Als Teil der britischen Armee kam Mirjas Großvater vor Kriegsende nach England. Deshalb konnten Frau und Kind noch kurz vor Kriegsende über Glasgow ebenfalls nach England kommen. Nach der Demobilisierung der britischen Armee sind sie dann zusammen in London sesshaft geworden und wurden 1950 britische Staatsbürger.
Die komplette engere Familie, die im deutsch besetzten Westpolen verblieben war, wurde dort von den Nazis ermordet. Die restlichen engeren Familienmitglieder, die wie Mirjas Großeltern zuerst nach Osten geflohen waren, wurden nach dem Überfall auf Russland von deutschen Truppen ein- und überholt und ebenfalls ermordet oder kamen auf andere Weise ums Leben. Mirjas Großmutter hat bis zu ihrem Tod 2011 gehofft, mehr „Spuren“ ihrer Lieblingsschwester zu finden.

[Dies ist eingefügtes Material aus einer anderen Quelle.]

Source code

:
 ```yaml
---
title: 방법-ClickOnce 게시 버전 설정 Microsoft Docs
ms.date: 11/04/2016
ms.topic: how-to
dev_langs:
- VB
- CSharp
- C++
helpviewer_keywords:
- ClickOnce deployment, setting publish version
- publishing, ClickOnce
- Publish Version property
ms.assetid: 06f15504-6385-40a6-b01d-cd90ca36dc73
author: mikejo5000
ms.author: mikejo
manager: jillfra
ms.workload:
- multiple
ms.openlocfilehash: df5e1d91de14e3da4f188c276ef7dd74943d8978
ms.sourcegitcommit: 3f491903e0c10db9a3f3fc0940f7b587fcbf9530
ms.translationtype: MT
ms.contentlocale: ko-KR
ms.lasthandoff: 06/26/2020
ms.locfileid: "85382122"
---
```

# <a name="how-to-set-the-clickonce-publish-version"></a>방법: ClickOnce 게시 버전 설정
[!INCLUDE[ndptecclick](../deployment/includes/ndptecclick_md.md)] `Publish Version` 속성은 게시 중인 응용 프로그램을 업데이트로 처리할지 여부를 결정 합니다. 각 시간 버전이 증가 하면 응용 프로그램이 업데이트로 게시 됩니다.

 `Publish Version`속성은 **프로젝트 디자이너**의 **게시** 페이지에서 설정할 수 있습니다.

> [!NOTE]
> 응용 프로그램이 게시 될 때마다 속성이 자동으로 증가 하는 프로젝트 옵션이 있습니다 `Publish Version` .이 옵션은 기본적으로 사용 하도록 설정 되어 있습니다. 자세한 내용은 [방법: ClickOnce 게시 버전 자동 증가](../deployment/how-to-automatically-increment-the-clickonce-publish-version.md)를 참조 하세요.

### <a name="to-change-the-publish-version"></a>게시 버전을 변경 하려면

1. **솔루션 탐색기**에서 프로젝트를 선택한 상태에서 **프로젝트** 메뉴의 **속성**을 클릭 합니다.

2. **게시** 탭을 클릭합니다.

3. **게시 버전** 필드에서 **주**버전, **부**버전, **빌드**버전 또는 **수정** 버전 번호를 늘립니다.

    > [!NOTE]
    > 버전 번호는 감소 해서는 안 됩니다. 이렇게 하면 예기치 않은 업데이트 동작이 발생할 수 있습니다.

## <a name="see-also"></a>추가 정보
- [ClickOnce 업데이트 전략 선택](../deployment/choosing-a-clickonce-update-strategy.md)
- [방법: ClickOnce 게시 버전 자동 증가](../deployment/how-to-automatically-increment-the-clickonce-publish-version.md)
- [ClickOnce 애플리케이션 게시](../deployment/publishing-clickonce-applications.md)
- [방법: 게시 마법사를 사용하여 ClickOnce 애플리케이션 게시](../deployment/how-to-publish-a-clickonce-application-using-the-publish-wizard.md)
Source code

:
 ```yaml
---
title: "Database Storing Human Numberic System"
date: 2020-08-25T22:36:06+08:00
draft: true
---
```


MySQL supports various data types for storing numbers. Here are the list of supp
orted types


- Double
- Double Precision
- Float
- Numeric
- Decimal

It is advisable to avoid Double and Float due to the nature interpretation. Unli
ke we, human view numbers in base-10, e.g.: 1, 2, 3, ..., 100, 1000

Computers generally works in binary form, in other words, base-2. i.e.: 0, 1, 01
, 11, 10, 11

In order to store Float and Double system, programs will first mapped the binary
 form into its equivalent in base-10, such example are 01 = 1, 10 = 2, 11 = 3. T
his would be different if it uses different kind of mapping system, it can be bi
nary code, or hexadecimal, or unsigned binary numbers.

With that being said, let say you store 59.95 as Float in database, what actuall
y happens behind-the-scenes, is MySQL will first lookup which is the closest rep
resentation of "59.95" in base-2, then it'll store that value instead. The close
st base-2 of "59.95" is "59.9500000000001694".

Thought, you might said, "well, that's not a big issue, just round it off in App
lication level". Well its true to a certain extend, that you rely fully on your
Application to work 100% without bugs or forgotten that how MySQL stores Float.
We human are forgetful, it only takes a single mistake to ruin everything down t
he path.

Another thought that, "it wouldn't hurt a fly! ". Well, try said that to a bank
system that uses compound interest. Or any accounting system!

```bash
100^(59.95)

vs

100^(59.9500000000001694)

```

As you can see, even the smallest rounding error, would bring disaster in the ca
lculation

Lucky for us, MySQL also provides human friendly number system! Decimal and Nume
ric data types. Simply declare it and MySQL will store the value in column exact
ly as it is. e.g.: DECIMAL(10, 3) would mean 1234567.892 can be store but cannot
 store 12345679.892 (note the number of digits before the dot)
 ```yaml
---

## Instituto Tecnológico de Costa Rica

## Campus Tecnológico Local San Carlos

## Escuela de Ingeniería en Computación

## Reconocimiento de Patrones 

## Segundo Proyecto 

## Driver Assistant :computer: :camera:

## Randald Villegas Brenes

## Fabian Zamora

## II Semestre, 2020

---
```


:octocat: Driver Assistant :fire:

Mirjas Vater genoss in Großbritannien eine ausgezeichnete schulische und universitäre Ausbildung. Wegen seiner Behinderung besuchte er von Kindheit an verschiedene Internate. Dann studierte er zunächst an der Universität Oxford Jura und anschließend am Spurgeons College (einer Hochschule in London) Theologie, nachdem er sich als Baptist zum Christentum bekannt hatte. Nach einem Studienaufenthalt in den USA schrieb er sich an der Universität Zürich ein und lernte dort Mirjas Mutter kennen. Diese stammte aus Norddeutschland und studierte dort auch Theologie. Die beiden heirateten und gingen zunächst nach England zurück, da sie sich dort für ihn bessere Berufsaussichten versprachen. Aus „Heimweh“ zur Schweiz wollte Mirjas Vater allerdings bald zurück. Da eine Niederlassung in die Schweiz jedoch nicht möglich war, zogen die beiden mit der 1980 in London geborenen und inzwischen zweijährigen Mirja möglichst nah an die Schweizer Grenze an den Hochrhein – und dies, obwohl er aufgrund seiner Familiengeschichte verständlicherweise Vorbehalte hatte gegen „alles Deutsche“. Spürbar war das auch an seinem Widerwillen, seine Kriegsopferentschädigungsrente anzunehmen, die er zum Glück erhält. Er tat sich viele Jahre schwer damit, das ihm zustehende Blindengeld überhaupt zu beantragen. Er wollte nie deutscher Staatsbürger werden und ist es bis heute nicht. Aber – inzwischen – fühlt er sich für seine Verhältnisse hier geradezu „zu Hause“.
Durch ihren britischen Vater hat Mirja eine doppelte Staatsbürgerschaft, und selbst ihre Kinder haben diese durch Geburt automatisch bekommen. Die biografischen Brüche im Leben  ihrer Eltern haben auch bei ihr hinsichtlich ihrer Identität und des Gefühls der Beheimatung tiefe Spuren hinterlassen. Sie lebt mit kleinen Unterbrechungen seit 2003 in Karlsruhe, und erst seit einigen wenigen Jahren fühlt sie sich hier zum ersten Mal in ihrem Leben irgendwo „zu Hause“ und angekommen. Ihr Engagement in der ‚AG Garten der Religionen‘ hat maßgeblich dazu beigetragen.